INFORMATION SHOWN
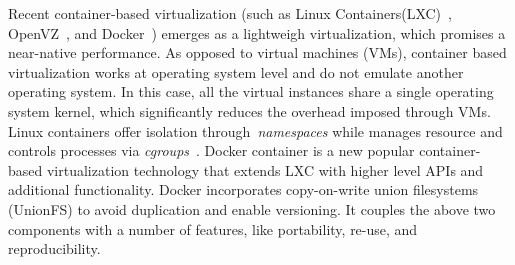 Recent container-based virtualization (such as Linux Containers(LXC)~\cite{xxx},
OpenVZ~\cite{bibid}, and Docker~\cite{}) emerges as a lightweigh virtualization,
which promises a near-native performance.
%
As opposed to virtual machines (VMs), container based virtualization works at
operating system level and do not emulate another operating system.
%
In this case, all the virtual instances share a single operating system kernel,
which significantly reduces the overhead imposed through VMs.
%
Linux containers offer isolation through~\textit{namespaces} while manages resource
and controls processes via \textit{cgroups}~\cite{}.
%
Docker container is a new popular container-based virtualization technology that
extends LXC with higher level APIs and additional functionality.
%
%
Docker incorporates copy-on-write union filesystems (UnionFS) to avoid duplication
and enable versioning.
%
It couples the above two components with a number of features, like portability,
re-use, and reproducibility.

==

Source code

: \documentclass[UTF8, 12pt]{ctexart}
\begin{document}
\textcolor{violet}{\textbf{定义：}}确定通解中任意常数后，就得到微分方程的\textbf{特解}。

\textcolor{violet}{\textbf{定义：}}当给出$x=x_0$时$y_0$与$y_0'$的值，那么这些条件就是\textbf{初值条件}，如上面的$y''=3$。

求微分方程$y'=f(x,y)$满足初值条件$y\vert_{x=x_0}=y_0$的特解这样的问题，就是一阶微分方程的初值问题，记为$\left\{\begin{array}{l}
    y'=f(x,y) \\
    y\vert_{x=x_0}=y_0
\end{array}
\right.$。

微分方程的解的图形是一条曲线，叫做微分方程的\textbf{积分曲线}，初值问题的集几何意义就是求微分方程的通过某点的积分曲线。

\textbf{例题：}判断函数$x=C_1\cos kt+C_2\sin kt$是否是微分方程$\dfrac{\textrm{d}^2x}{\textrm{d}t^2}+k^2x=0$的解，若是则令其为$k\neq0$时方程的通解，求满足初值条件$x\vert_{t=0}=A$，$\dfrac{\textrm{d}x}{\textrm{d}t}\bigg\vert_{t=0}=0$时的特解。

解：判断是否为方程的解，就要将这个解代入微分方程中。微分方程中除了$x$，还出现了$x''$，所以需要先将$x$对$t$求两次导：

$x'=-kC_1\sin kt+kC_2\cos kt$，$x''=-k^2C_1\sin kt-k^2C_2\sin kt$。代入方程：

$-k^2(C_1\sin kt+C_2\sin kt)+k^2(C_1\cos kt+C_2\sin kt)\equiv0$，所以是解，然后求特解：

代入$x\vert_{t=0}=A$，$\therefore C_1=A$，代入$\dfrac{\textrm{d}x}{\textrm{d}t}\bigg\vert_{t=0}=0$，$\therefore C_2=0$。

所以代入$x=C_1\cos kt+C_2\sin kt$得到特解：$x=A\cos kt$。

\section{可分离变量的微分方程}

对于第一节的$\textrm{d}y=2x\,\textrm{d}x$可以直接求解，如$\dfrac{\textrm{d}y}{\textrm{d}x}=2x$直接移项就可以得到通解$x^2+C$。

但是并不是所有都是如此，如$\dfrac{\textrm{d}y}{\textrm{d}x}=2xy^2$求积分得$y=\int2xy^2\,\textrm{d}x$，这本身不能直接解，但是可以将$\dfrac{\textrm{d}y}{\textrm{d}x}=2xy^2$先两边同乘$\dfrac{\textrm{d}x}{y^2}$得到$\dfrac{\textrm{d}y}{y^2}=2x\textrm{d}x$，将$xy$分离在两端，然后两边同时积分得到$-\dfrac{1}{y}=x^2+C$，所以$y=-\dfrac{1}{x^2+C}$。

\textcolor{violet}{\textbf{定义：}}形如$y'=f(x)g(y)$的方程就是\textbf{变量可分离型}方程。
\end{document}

REQUIRED ACTION
Please work out the number of lines in the listing that hold "with". Nothing besides the number is wanted.

YOUR RESPONSE
2